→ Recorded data
# # # # #

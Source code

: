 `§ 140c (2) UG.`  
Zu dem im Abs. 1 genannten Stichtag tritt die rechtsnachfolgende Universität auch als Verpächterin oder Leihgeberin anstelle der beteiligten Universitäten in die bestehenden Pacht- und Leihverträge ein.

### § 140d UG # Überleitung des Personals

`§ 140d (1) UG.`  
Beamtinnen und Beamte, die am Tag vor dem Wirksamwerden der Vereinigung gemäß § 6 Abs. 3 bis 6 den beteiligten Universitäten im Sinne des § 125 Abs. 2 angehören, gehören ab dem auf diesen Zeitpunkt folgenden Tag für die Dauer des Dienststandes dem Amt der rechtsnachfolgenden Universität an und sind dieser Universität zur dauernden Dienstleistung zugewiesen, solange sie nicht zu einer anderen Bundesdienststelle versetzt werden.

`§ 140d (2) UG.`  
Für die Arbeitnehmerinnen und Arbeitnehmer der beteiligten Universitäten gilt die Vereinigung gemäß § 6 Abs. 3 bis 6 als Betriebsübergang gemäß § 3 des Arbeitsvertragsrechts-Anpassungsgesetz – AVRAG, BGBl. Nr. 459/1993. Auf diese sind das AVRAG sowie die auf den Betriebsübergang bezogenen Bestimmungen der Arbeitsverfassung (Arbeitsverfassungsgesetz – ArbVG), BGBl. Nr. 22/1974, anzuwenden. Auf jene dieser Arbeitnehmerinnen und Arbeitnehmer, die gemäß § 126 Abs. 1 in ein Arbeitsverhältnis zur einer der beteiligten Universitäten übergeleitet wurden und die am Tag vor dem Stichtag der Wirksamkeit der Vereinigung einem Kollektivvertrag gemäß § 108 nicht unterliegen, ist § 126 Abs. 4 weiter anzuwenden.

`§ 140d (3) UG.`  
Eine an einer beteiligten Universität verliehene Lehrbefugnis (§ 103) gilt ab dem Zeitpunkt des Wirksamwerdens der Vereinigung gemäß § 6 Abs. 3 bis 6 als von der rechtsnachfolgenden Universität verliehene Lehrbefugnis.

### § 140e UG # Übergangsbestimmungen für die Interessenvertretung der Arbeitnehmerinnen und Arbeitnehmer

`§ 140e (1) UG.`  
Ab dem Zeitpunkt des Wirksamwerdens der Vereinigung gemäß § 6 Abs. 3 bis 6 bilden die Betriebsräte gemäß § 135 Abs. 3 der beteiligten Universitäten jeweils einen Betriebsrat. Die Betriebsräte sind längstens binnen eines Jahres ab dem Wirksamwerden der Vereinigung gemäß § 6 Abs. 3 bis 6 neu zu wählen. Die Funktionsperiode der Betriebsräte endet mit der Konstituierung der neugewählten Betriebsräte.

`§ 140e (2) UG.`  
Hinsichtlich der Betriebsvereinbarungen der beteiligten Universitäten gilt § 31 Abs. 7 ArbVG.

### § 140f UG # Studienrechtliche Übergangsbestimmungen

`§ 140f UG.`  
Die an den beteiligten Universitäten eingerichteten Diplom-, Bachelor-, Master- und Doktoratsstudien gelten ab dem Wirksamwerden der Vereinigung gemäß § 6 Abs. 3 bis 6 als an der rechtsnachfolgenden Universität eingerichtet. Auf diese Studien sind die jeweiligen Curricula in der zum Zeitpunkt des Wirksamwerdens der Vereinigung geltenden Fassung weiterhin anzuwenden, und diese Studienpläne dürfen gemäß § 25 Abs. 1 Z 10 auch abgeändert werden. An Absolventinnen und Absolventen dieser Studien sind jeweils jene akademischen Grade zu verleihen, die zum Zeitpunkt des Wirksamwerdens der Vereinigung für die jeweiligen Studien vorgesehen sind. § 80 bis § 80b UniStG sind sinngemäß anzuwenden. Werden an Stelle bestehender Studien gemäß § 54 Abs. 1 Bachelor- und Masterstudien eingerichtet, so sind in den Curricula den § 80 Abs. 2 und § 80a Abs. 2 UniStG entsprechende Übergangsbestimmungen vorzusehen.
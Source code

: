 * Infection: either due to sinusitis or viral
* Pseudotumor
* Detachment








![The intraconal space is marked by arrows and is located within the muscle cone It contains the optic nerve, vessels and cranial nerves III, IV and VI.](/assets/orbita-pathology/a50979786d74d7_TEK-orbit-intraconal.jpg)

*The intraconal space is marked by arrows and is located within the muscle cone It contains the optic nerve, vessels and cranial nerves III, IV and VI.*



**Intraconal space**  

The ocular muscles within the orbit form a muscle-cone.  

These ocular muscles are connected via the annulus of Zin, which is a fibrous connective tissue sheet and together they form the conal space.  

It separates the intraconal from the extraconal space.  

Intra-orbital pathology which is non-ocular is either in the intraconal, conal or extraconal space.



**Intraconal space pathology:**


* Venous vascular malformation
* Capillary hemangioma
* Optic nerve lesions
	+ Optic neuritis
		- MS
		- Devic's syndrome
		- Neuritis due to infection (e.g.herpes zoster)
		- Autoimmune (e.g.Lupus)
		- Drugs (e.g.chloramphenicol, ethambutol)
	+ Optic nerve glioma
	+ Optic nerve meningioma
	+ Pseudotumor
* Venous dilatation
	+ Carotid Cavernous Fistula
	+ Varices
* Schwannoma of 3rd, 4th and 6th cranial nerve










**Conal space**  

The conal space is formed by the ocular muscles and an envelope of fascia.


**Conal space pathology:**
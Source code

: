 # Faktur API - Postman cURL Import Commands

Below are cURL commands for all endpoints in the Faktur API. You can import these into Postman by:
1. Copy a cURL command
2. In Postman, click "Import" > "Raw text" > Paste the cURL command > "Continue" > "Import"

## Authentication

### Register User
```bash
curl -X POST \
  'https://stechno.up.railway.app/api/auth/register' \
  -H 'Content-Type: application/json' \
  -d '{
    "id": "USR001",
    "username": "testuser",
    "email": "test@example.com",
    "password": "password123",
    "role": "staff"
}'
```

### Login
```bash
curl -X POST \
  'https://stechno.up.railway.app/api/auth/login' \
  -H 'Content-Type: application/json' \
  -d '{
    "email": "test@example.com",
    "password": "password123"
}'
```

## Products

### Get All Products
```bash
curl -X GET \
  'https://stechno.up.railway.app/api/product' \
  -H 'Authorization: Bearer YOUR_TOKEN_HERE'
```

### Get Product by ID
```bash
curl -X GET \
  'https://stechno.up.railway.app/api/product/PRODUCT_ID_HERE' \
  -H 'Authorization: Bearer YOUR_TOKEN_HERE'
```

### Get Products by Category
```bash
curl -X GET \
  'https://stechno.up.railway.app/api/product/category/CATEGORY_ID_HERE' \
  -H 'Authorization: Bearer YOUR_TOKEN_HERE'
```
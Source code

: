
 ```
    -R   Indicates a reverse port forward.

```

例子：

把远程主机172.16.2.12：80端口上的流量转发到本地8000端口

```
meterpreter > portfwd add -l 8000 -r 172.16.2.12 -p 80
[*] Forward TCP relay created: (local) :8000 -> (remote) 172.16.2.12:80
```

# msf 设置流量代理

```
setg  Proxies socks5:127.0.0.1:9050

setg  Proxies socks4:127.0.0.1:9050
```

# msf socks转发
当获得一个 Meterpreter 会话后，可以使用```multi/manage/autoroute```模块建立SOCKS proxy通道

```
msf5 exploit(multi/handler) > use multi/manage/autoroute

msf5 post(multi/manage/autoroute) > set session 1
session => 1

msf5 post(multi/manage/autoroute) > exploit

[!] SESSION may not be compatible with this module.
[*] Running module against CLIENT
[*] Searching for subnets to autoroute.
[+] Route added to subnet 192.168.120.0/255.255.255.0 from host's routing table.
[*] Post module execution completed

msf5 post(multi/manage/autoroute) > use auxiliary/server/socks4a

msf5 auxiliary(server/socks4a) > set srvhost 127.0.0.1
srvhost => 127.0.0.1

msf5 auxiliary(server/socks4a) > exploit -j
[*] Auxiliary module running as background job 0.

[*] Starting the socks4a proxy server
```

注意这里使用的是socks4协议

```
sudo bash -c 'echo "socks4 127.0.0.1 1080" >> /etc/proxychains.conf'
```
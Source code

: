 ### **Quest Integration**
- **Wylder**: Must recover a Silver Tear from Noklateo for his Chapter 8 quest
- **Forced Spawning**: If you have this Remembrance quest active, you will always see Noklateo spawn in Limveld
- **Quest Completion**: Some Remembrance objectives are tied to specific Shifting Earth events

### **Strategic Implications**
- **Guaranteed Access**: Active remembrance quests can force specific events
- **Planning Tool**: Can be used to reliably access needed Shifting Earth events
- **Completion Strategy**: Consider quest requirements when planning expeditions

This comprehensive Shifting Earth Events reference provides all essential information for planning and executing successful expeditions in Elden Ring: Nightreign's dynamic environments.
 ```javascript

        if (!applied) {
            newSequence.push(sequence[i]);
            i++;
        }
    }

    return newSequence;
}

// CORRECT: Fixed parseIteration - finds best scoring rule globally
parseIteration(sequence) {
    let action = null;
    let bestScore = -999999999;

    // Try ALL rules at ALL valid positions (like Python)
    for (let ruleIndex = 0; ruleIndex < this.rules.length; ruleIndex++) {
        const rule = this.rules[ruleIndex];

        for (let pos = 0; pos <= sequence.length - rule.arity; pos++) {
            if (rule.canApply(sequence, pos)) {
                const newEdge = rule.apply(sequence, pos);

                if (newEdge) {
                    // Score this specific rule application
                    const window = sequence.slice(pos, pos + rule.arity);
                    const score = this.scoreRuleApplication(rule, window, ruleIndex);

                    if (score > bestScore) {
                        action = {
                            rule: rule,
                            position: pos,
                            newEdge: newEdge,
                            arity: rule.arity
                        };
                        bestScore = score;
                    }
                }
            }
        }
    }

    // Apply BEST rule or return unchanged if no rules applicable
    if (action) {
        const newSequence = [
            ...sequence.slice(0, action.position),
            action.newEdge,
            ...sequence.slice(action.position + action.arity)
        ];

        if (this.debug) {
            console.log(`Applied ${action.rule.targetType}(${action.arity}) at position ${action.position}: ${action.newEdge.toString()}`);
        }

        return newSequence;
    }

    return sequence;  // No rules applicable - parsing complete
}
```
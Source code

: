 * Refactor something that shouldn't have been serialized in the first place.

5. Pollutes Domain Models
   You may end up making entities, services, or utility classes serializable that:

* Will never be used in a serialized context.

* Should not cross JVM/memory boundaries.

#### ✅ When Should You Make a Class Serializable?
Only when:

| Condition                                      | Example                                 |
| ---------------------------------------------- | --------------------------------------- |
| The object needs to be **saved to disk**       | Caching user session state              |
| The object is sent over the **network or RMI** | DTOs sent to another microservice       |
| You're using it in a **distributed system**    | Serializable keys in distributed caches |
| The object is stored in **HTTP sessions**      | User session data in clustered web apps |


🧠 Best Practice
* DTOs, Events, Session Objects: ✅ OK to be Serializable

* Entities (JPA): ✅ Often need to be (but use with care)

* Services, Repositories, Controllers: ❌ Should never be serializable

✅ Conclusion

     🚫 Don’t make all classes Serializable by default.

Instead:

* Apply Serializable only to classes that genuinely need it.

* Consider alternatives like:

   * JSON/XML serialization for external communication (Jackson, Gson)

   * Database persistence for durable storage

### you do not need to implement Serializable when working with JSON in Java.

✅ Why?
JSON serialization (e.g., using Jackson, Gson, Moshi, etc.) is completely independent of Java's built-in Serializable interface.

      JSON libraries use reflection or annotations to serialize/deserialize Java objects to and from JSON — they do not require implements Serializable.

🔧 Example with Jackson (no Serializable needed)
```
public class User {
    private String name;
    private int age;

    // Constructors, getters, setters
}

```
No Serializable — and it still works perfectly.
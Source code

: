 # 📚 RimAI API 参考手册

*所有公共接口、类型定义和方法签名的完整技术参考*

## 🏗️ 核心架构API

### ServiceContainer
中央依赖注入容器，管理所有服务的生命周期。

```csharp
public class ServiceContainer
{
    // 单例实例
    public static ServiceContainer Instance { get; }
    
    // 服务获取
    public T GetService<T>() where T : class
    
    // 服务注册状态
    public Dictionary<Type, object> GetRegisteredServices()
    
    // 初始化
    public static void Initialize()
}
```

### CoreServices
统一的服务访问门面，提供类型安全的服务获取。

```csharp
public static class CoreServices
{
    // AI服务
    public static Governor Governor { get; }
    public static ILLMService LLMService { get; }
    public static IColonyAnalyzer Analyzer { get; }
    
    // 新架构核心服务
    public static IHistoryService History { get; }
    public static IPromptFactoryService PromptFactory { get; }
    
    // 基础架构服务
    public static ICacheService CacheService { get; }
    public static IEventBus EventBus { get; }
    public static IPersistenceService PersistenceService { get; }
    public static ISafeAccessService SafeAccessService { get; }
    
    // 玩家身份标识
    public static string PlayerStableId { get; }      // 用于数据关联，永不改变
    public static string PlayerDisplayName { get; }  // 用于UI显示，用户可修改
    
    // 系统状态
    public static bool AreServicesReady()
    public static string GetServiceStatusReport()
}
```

# # # # #

→ What to work on
Where in the records does the string "https" appear? Copy every line that has it.

→ Result of this exercise
  'https://stechno.up.railway.app/api/auth/register' \
  'https://stechno.up.railway.app/api/auth/login' \
  'https://stechno.up.railway.app/api/product' \
  'https://stechno.up.railway.app/api/product/PRODUCT_ID_HERE' \
  'https://stechno.up.railway.app/api/product/category/CATEGORY_ID_HERE' \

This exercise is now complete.